- [EXERCISE INSTRUCTIONS]: Only lines holding the word "begin" are wanted from the records; copy all of them.
[SUPPLIED RECORDS — start]
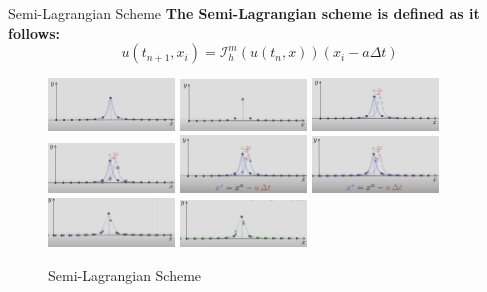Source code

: \begin{frame}{Semi-Lagrangian Scheme}
    \textbf{The Semi-Lagrangian scheme is defined as it follows:}
    \centering
    \begin{equation*}
        u\left(t_{n+1}, x_i\right)=\mathcal{I}_h^m\left(u\left(t_n, x\right)\right)\left(x_i-a \Delta t\right)
    \end{equation*}
    \begin{figure}
        \centering
        \includegraphics[width=0.3\textwidth]{images/semil1.png}
        \includegraphics[width=0.3\textwidth]{images/semil2.png}
        \includegraphics[width=0.3\textwidth]{images/semil2.1.png}
        \includegraphics[width=0.3\textwidth]{images/semil3.png}
        \includegraphics[width=0.3\textwidth]{images/semil4.png}
        \includegraphics[width=0.3\textwidth]{images/semil5.png}
        \includegraphics[width=0.3\textwidth]{images/semil6.png}
        \includegraphics[width=0.3\textwidth]{images/semil7.png}
        \caption{Semi-Lagrangian Scheme}
    \end{figure}

\end{frame}
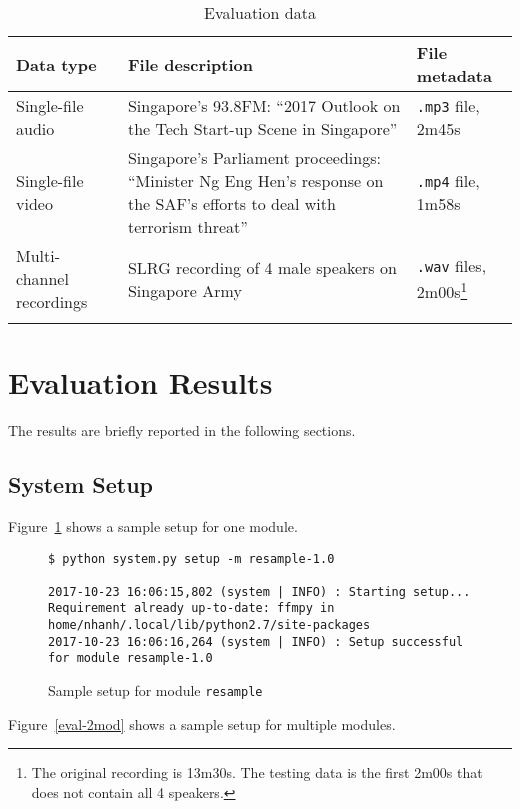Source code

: \begin{longtabu}{X[1,l]X[3,l]X[1,l]}
    \textbf{Data type} &
    \textbf{File description}
    & \textbf{File metadata} \\
    \midrule
    \endhead{}
    Single-file audio & 
    Singapore's 93.8FM\@: ``2017 Outlook on the Tech Start-up Scene
    in Singapore'' &
    \texttt{.mp3} file, 2m45s \\
    Single-file video &
    Singapore's Parliament proceedings: ``Minister Ng Eng Hen's response
    on the SAF's efforts to deal with terrorism threat'' &
    \texttt{.mp4} file, 1m58s \\
    Multi-channel recordings &
    SLRG recording of 4 male speakers on Singapore Army &
    \texttt{.wav} files, 2m00s\footnote{The original recording is 13m30s. The
    testing data is the first 2m00s that does not contain all 4 speakers.} \\
    \caption{Evaluation data}\label{eval-data}
\end{longtabu}

\newpage

\section{Evaluation Results}\label{sec:eval:res}

The results are briefly reported in the following sections.

\subsection{System Setup}

Figure~\ref{eval-1mod} shows a sample setup for one module.

\begin{figure}[ht]
\begin{lstlisting}
$ python system.py setup -m resample-1.0

2017-10-23 16:06:15,802 (system | INFO) : Starting setup...
Requirement already up-to-date: ffmpy in home/nhanh/.local/lib/python2.7/site-packages
2017-10-23 16:06:16,264 (system | INFO) : Setup successful for module resample-1.0
\end{lstlisting}
\caption{Sample setup for module \texttt{resample}}\label{eval-1mod}
\end{figure}

Figure~\ref{eval-2mod} shows a sample setup for multiple modules.


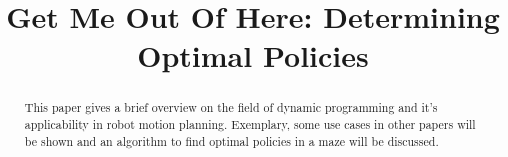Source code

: \documentclass[conference]{IEEEtran}
\begin{document}


%
\title{Get Me Out Of Here: Determining Optimal Policies}


\author{
}





\maketitle

\begin{abstract}
This paper gives a brief overview on the field of dynamic programming and it's applicability in robot motion planning. Exemplary, some use cases in other papers will be shown and an algorithm to find optimal policies in a maze will be discussed.
\end{abstract}





%
\IEEEpeerreviewmaketitle
\end{document}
[SUPPLIED RECORDS — finish]
- [RESPONSE TO THIS TASK]:
: \begin{frame}{Semi-Lagrangian Scheme}
    \begin{equation*}
    \begin{figure}
: \begin{longtabu}{X[1,l]X[3,l]X[1,l]}
\begin{figure}[ht]
\begin{lstlisting}
\begin{document}
\begin{abstract}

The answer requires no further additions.